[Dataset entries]
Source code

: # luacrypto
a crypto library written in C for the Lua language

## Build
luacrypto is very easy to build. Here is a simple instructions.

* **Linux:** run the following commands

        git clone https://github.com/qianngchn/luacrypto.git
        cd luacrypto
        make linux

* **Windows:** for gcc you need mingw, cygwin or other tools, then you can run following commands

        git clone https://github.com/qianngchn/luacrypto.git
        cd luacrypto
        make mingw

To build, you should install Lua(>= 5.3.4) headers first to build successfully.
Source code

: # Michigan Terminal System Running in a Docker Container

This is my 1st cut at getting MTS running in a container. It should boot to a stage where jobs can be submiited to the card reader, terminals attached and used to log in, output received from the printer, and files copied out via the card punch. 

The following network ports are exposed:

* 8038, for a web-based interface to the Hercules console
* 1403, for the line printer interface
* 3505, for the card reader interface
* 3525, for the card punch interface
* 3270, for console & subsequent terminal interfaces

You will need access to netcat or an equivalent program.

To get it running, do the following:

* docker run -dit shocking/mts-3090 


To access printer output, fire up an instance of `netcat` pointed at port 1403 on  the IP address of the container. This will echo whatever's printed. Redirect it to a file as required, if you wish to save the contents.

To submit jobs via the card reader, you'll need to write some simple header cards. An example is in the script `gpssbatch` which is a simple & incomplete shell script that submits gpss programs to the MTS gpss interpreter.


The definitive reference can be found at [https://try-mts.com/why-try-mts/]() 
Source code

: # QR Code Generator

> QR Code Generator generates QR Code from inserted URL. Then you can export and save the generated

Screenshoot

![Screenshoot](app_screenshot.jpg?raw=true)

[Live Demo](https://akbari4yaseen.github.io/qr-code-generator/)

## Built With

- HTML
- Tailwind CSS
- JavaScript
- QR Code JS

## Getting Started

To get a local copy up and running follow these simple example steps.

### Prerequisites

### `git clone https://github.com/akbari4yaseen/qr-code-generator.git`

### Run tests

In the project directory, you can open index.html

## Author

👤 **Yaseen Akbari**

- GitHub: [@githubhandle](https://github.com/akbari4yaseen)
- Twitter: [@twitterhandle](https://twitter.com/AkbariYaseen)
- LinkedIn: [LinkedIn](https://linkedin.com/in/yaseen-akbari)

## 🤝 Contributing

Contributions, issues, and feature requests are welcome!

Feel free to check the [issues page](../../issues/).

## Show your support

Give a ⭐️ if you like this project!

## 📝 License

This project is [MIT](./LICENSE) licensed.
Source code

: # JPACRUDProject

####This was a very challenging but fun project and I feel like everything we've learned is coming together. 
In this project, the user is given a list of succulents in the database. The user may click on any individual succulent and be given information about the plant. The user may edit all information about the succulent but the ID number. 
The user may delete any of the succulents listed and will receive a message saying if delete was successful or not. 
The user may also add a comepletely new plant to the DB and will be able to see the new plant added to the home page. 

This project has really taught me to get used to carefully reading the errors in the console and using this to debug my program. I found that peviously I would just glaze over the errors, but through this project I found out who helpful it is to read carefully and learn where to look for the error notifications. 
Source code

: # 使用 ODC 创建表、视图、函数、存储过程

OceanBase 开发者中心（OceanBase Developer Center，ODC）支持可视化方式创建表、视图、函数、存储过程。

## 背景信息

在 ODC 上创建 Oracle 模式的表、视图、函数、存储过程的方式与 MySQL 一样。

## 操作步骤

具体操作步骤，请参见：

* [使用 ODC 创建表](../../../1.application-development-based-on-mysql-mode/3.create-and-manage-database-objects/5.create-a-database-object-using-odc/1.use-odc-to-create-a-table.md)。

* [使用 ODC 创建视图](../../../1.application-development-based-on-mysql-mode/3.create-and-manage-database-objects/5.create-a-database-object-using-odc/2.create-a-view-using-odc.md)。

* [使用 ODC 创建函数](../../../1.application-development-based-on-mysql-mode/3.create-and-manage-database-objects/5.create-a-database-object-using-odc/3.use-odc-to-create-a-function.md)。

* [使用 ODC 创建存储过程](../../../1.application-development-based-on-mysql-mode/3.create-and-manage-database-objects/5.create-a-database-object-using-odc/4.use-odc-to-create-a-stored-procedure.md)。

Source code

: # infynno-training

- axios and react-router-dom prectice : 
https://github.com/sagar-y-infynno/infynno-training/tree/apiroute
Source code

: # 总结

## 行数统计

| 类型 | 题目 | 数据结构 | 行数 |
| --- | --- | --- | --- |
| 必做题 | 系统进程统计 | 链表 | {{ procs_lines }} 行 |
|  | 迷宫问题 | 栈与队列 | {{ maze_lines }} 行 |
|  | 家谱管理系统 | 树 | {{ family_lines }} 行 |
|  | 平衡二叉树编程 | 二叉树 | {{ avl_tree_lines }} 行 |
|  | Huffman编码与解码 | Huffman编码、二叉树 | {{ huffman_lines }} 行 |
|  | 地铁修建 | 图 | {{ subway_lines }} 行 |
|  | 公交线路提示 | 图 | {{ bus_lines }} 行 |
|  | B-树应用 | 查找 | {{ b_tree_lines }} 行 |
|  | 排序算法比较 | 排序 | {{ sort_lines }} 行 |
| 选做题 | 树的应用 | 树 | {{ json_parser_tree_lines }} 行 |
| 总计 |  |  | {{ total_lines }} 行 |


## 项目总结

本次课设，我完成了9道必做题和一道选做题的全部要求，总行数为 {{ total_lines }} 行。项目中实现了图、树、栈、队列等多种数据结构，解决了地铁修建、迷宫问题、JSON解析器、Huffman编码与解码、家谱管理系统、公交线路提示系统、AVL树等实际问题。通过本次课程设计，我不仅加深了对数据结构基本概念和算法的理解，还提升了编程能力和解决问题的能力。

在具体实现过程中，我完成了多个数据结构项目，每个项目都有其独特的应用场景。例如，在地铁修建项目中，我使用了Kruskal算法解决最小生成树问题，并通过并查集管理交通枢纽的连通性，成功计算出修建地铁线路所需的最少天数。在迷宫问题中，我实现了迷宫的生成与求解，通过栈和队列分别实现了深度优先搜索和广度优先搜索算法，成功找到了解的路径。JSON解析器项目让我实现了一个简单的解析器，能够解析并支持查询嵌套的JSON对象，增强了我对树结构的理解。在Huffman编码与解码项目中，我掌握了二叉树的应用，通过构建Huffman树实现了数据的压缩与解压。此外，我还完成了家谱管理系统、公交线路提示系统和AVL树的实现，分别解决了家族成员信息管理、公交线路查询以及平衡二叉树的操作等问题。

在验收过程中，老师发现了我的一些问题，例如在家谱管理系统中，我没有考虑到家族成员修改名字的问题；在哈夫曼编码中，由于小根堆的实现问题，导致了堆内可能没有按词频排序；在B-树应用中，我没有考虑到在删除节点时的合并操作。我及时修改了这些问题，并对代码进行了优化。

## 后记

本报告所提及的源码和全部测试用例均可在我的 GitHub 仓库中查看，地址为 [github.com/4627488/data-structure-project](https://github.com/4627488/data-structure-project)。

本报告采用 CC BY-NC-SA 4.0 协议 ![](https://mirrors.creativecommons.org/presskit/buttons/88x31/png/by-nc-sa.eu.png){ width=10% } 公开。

Task requirements: Could you print all of the data above once more, unaltered?

Task response:
Source code

: # luacrypto
a crypto library written in C for the Lua language

## Build
luacrypto is very easy to build. Here is a simple instructions.

* **Linux:** run the following commands

        git clone https://github.com/qianngchn/luacrypto.git
        cd luacrypto
        make linux

* **Windows:** for gcc you need mingw, cygwin or other tools, then you can run following commands

        git clone https://github.com/qianngchn/luacrypto.git
        cd luacrypto
        make mingw

To build, you should install Lua(>= 5.3.4) headers first to build successfully.
Source code

: # Michigan Terminal System Running in a Docker Container

This is my 1st cut at getting MTS running in a container. It should boot to a stage where jobs can be submiited to the card reader, terminals attached and used to log in, output received from the printer, and files copied out via the card punch. 

The following network ports are exposed:

* 8038, for a web-based interface to the Hercules console
* 1403, for the line printer interface
* 3505, for the card reader interface
* 3525, for the card punch interface
* 3270, for console & subsequent terminal interfaces

You will need access to netcat or an equivalent program.

To get it running, do the following:

* docker run -dit shocking/mts-3090 


To access printer output, fire up an instance of `netcat` pointed at port 1403 on  the IP address of the container. This will echo whatever's printed. Redirect it to a file as required, if you wish to save the contents.

To submit jobs via the card reader, you'll need to write some simple header cards. An example is in the script `gpssbatch` which is a simple & incomplete shell script that submits gpss programs to the MTS gpss interpreter.


The definitive reference can be found at [https://try-mts.com/why-try-mts/]() 
Source code

: # QR Code Generator

> QR Code Generator generates QR Code from inserted URL. Then you can export and save the generated

Screenshoot

![Screenshoot](app_screenshot.jpg?raw=true)

[Live Demo](https://akbari4yaseen.github.io/qr-code-generator/)

## Built With

- HTML
- Tailwind CSS
- JavaScript
- QR Code JS

## Getting Started

To get a local copy up and running follow these simple example steps.

### Prerequisites

### `git clone https://github.com/akbari4yaseen/qr-code-generator.git`

### Run tests

In the project directory, you can open index.html

## Author

👤 **Yaseen Akbari**

- GitHub: [@githubhandle](https://github.com/akbari4yaseen)
- Twitter: [@twitterhandle](https://twitter.com/AkbariYaseen)
- LinkedIn: [LinkedIn](https://linkedin.com/in/yaseen-akbari)

## 🤝 Contributing

Contributions, issues, and feature requests are welcome!

Feel free to check the [issues page](../../issues/).

## Show your support

Give a ⭐️ if you like this project!

## 📝 License

This project is [MIT](./LICENSE) licensed.
Source code

: # JPACRUDProject

####This was a very challenging but fun project and I feel like everything we've learned is coming together. 
In this project, the user is given a list of succulents in the database. The user may click on any individual succulent and be given information about the plant. The user may edit all information about the succulent but the ID number. 
The user may delete any of the succulents listed and will receive a message saying if delete was successful or not. 
The user may also add a comepletely new plant to the DB and will be able to see the new plant added to the home page. 

This project has really taught me to get used to carefully reading the errors in the console and using this to debug my program. I found that peviously I would just glaze over the errors, but through this project I found out who helpful it is to read carefully and learn where to look for the error notifications. 
Source code

: # 使用 ODC 创建表、视图、函数、存储过程

OceanBase 开发者中心（OceanBase Developer Center，ODC）支持可视化方式创建表、视图、函数、存储过程。

## 背景信息

在 ODC 上创建 Oracle 模式的表、视图、函数、存储过程的方式与 MySQL 一样。

## 操作步骤

具体操作步骤，请参见：

* [使用 ODC 创建表](../../../1.application-development-based-on-mysql-mode/3.create-and-manage-database-objects/5.create-a-database-object-using-odc/1.use-odc-to-create-a-table.md)。

* [使用 ODC 创建视图](../../../1.application-development-based-on-mysql-mode/3.create-and-manage-database-objects/5.create-a-database-object-using-odc/2.create-a-view-using-odc.md)。

* [使用 ODC 创建函数](../../../1.application-development-based-on-mysql-mode/3.create-and-manage-database-objects/5.create-a-database-object-using-odc/3.use-odc-to-create-a-function.md)。

* [使用 ODC 创建存储过程](../../../1.application-development-based-on-mysql-mode/3.create-and-manage-database-objects/5.create-a-database-object-using-odc/4.use-odc-to-create-a-stored-procedure.md)。

Source code

: # infynno-training

- axios and react-router-dom prectice : 
https://github.com/sagar-y-infynno/infynno-training/tree/apiroute
Source code

: # 总结

## 行数统计

| 类型 | 题目 | 数据结构 | 行数 |
| --- | --- | --- | --- |
| 必做题 | 系统进程统计 | 链表 | {{ procs_lines }} 行 |
|  | 迷宫问题 | 栈与队列 | {{ maze_lines }} 行 |
|  | 家谱管理系统 | 树 | {{ family_lines }} 行 |
|  | 平衡二叉树编程 | 二叉树 | {{ avl_tree_lines }} 行 |
|  | Huffman编码与解码 | Huffman编码、二叉树 | {{ huffman_lines }} 行 |
|  | 地铁修建 | 图 | {{ subway_lines }} 行 |
|  | 公交线路提示 | 图 | {{ bus_lines }} 行 |
|  | B-树应用 | 查找 | {{ b_tree_lines }} 行 |
|  | 排序算法比较 | 排序 | {{ sort_lines }} 行 |
| 选做题 | 树的应用 | 树 | {{ json_parser_tree_lines }} 行 |
| 总计 |  |  | {{ total_lines }} 行 |


## 项目总结

本次课设，我完成了9道必做题和一道选做题的全部要求，总行数为 {{ total_lines }} 行。项目中实现了图、树、栈、队列等多种数据结构，解决了地铁修建、迷宫问题、JSON解析器、Huffman编码与解码、家谱管理系统、公交线路提示系统、AVL树等实际问题。通过本次课程设计，我不仅加深了对数据结构基本概念和算法的理解，还提升了编程能力和解决问题的能力。

在具体实现过程中，我完成了多个数据结构项目，每个项目都有其独特的应用场景。例如，在地铁修建项目中，我使用了Kruskal算法解决最小生成树问题，并通过并查集管理交通枢纽的连通性，成功计算出修建地铁线路所需的最少天数。在迷宫问题中，我实现了迷宫的生成与求解，通过栈和队列分别实现了深度优先搜索和广度优先搜索算法，成功找到了解的路径。JSON解析器项目让我实现了一个简单的解析器，能够解析并支持查询嵌套的JSON对象，增强了我对树结构的理解。在Huffman编码与解码项目中，我掌握了二叉树的应用，通过构建Huffman树实现了数据的压缩与解压。此外，我还完成了家谱管理系统、公交线路提示系统和AVL树的实现，分别解决了家族成员信息管理、公交线路查询以及平衡二叉树的操作等问题。

在验收过程中，老师发现了我的一些问题，例如在家谱管理系统中，我没有考虑到家族成员修改名字的问题；在哈夫曼编码中，由于小根堆的实现问题，导致了堆内可能没有按词频排序；在B-树应用中，我没有考虑到在删除节点时的合并操作。我及时修改了这些问题，并对代码进行了优化。

## 后记

本报告所提及的源码和全部测试用例均可在我的 GitHub 仓库中查看，地址为 [github.com/4627488/data-structure-project](https://github.com/4627488/data-structure-project)。

本报告采用 CC BY-NC-SA 4.0 协议 ![](https://mirrors.creativecommons.org/presskit/buttons/88x31/png/by-nc-sa.eu.png){ width=10% } 公开。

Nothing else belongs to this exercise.